According to the vision and Road Map of chairman PC privatisation is an important policy tool for generating growth and addressing structural imbalances by removing artificial barriers and opening up the economy to competition. Privatisation programme is part of the economic reforms agenda of the government that along with deregulation, restructuring and good governance seeks to enhance growth and productivity in the economy by harnessing the private sector’s capital and managerial potential as engine of growth and gradually decreasing government’s role to providing level playing field and favourable business climate.

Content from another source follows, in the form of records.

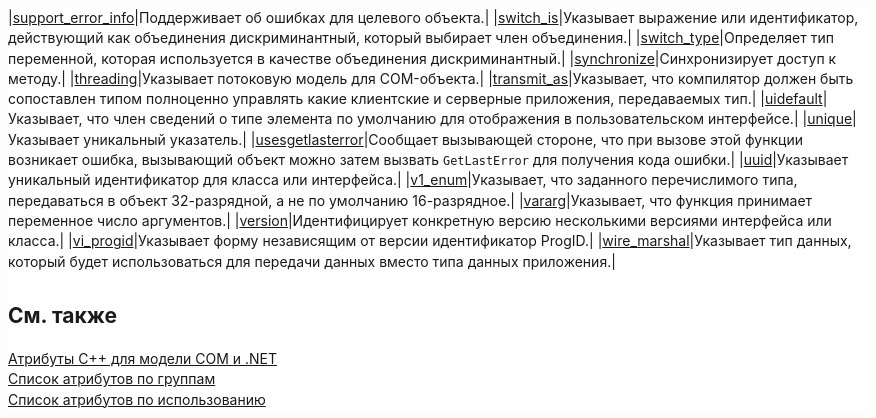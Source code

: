 |[support_error_info](support-error-info.md)|Поддерживает об ошибках для целевого объекта.|
|[switch_is](switch-is.md)|Указывает выражение или идентификатор, действующий как объединения дискриминантный, который выбирает член объединения.|
|[switch_type](switch-type.md)|Определяет тип переменной, которая используется в качестве объединения дискриминантный.|
|[synchronize](synchronize.md)|Синхронизирует доступ к методу.|
|[threading](threading-cpp.md)|Указывает потоковую модель для COM-объекта.|
|[transmit_as](transmit-as.md)|Указывает, что компилятор должен быть сопоставлен типом полноценно управлять какие клиентские и серверные приложения, передаваемых тип.|
|[uidefault](uidefault.md)|Указывает, что член сведений о типе элемента по умолчанию для отображения в пользовательском интерфейсе.|
|[unique](unique-cpp.md)|Указывает уникальный указатель.|
|[usesgetlasterror](usesgetlasterror.md)|Сообщает вызывающей стороне, что при вызове этой функции возникает ошибка, вызывающий объект можно затем вызвать `GetLastError` для получения кода ошибки.|
|[uuid](uuid-cpp-attributes.md)|Указывает уникальный идентификатор для класса или интерфейса.|
|[v1_enum](v1-enum.md)|Указывает, что заданного перечислимого типа, передаваться в объект 32-разрядной, а не по умолчанию 16-разрядное.|
|[vararg](vararg.md)|Указывает, что функция принимает переменное число аргументов.|
|[version](version-cpp.md)|Идентифицирует конкретную версию несколькими версиями интерфейса или класса.|
|[vi_progid](vi-progid.md)|Указывает форму независящим от версии идентификатор ProgID.|
|[wire_marshal](wire-marshal.md)|Указывает тип данных, который будет использоваться для передачи данных вместо типа данных приложения.|

## <a name="see-also"></a>См. также

[Атрибуты C++ для модели COM и .NET](cpp-attributes-com-net.md)<br/>
[Список атрибутов по группам](attributes-by-group.md)<br/>
[Список атрибутов по использованию](attributes-by-usage.md)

The government will, therefore, systematically come out of the ‘business of running businesses’ and industry through privatisation of public sector enterprises (PSEs) and confining its role to making policy and providing good governance, providing a sound and effective regulatory framework, ensuring social equity and economic justice, providing enabling environment including physical and technical infrastructure and social services.
Currently there are 64 PSEs on the privatisation agenda. The same would be taken up for privatisation on case-to-case basis, after thorough study of their modalities and ground realities, which would involve restructuring, corporatisation etc for improvement of the same.
It is not the government’s duty to run businesses but to monitor/oversee it, through private sector involvement by harnessing the true potential of the entities and to deliver state of the art facilities to the general public, which in turn improve their life style.
Government’s privatisation programme is flexible and keeps adjusting according to ground realities while keeping the overall direction intact.
The privatisation has been helpful in liberating the government from micro-management of the economy. Privatisation cannot be accomplished in a vacuum without the support of all the stakeholders including various government agencies, departments and organisations and most importantly the people of Pakistan. Government is also encouraging the general public to participate in the privatisation process through the capital market (via Public Offerings) under the ‘Privatisation for the People’ programme.
PC has been supporting the government to establish regulatory regimes for various sectors. So far independent regulatory authorities have been established for telecommunication, electricity, electronic media, oil and gas etc. In addition the State Bank of Pakistan and the Securities and Exchange Commission of Pakistan has been made independent and the Competition Commission of Pakistan has been revamped.
Since inception the PC has completed 167 transactions for Rs 476.421 billion ($9.0 billion approx). During this phase, the PC completed some big capital market transactions (about 27% of total proceeds) apart from asset/ strategic sales like (about 73% of total proceeds).